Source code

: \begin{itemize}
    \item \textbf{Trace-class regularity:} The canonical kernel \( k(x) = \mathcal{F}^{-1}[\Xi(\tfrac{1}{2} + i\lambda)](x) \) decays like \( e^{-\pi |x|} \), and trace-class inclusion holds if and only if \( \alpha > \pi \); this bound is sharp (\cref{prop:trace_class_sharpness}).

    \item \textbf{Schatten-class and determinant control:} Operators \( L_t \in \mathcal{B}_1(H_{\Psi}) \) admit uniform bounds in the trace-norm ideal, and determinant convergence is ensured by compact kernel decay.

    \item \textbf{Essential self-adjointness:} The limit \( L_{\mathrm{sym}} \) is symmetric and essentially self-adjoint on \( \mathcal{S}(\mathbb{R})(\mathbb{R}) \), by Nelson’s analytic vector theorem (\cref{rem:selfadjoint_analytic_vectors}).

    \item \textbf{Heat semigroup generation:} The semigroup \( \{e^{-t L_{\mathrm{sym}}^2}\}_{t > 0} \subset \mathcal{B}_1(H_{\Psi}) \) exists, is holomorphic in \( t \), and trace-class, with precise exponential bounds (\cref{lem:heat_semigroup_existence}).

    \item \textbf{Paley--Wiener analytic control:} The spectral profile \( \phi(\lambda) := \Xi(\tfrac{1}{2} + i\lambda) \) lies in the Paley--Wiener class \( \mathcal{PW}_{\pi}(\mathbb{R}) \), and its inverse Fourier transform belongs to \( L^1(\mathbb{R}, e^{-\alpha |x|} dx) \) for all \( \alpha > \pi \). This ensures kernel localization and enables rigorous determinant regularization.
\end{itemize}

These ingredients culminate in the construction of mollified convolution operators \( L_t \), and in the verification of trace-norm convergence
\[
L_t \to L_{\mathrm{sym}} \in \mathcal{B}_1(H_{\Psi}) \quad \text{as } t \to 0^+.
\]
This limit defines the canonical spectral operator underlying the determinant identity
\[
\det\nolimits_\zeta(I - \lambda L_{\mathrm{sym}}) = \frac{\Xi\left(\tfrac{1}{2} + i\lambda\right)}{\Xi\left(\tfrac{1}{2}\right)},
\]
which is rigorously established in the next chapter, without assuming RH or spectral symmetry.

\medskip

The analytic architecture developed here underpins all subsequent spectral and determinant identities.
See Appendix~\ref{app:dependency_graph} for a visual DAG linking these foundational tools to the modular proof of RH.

**TASK:** Search the data for "convergence". Copy every line that has it.

**ANSWER TO THIS EXERCISE:**
    \item \textbf{Schatten-class and determinant control:} Operators \( L_t \in \mathcal{B}_1(H_{\Psi}) \) admit uniform bounds in the trace-norm ideal, and determinant convergence is ensured by compact kernel decay.
These ingredients culminate in the construction of mollified convolution operators \( L_t \), and in the verification of trace-norm convergence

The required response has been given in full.